# Dreams and goals



## dungandyum

Hey everyone, you can call me Z. Been married five years, the Rocky beginnings that most deal with are already over. I love my wife very much, as well as our three children. 

We did things the backwards way. We were 18 and 19 when we meet, moved in together after three weeks. wanted to marry very shortly after but due to some uncontrollable circumstances (death in the family) we postponed for two years. Sorry after our wedding our first child was born. We had another about a year ago, and have another on the way right now. We purchased our first home last year, and uprooted and moved (still close to family, but away from the city). 

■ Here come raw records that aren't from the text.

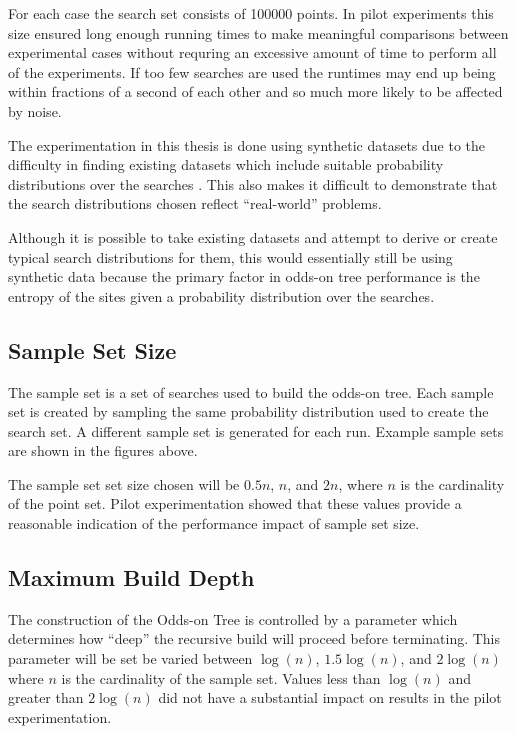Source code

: \documentclass[mcs]{scsthesis}
\begin{document}
For each case the search set consists of 100000 points. In pilot experiments
this size ensured long enough running times to make meaningful comparisons
between experimental cases without requring an excessive amount of time to
perform all of the experiments. If too few searches are used the runtimes may
end up being within fractions of a second of each other and so much more likely
to be affected by noise.

The experimentation in this thesis is done using synthetic datasets due to the
difficulty in finding existing datasets which include suitable probability
distributions over the searches . This also makes it difficult to demonstrate
that the search distributions chosen reflect ``real-world'' problems.

Although it is possible to take existing datasets and attempt to derive or
create typical search distributions for them, this would essentially still be
using synthetic data because the primary factor in odds-on tree performance is
the entropy of the sites given a probability distribution over the searches.

\subsection{Sample Set Size}

The sample set is a set of searches used to build the odds-on tree. Each sample
set is created by sampling the same probability distribution used to create the
search set. A different sample set is generated for each run. Example sample
sets are shown in the figures above.

The sample set set size chosen will be $0.5n$, $n$, and $2n$, where
$n$ is the cardinality of the point set. Pilot experimentation showed that
these values provide a reasonable indication of the performance impact of
sample set size. 

\subsection{Maximum Build Depth}

The construction of the Odds-on Tree is controlled by a parameter which
determines how ``deep'' the recursive build will proceed before terminating.
This parameter will be set be varied between $\log(n)$, $1.5\log(n)$, and
$2\log(n)$ where $n$ is the cardinality of the sample set. Values less than
$\log(n)$ and greater than $2\log(n)$ did not have a substantial impact on
results in the pilot experimentation. 
\end{document}
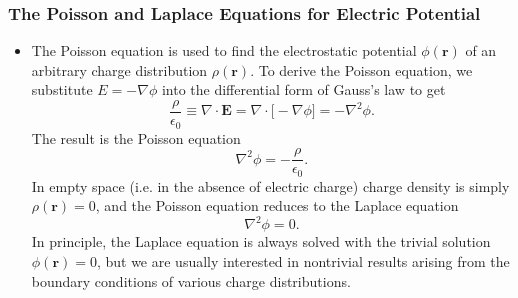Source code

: \documentclass[11pt, a4paper]{article}
\renewcommand{\vec}[1]{\bm{#1}} %
\renewcommand{\r}{\vec{r}}
\newcommand{\E}{\vec{E}} %
\newcommand{\ee}{\epsilon_{0}}  %
\renewcommand{\div}{\nabla \cdot}
\renewcommand{\grad}{\nabla}
\renewcommand{\laplacian}{\nabla^{2}}
\begin{document}
\subsubsection{The Poisson and Laplace Equations for Electric Potential}
\begin{itemize}
	\item The Poisson equation is used to find the electrostatic potential $ \phi(\r) $ of an arbitrary charge distribution $ \rho(\r) $. To derive the Poisson equation, we substitute $ E = - \grad \phi $ into the differential form of Gauss's law to get
	\begin{equation*}
		\frac{\rho}{\ee} \equiv \div \E = \div \big[- \grad \phi \big]= - \laplacian \phi.
	\end{equation*}
	The result is the Poisson equation
	\begin{equation*}
		\laplacian \phi = - \frac{\rho}{\ee}.
	\end{equation*}
	In empty space (i.e. in the absence of electric charge) charge density is simply $ \rho(\r) = 0 $, and the Poisson equation reduces to the Laplace equation
	\begin{equation*}
		\laplacian \phi = 0.
	\end{equation*}
	In principle, the Laplace equation is always solved with the trivial solution $ \phi(\r) = 0 $, but we are usually interested in nontrivial results arising from the boundary conditions of various charge distributions. 
\end{itemize}
\end{document}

My question is this, we now have a better control on finances and more income, about 80k a year between the two of us. We both want to quash all of our debts quickly. 150k and we are on the same page for that. I'm 27 now and have sort of realized that I did things the hard way in life, but don't want to die thinking it was a mistake. (No regrets with my wife and children I just now understand better why people say wait). I now want more than anything to chase my career goals into a field that will require some significant dedication for a few years 3-4 with similar pay along most of the way. The cost of about 100k. The result would be 200k a year income, working fewer than 7 months of the year, great perks, great benefits, doing something I am passionate about ( but until recently felt was unreachable). 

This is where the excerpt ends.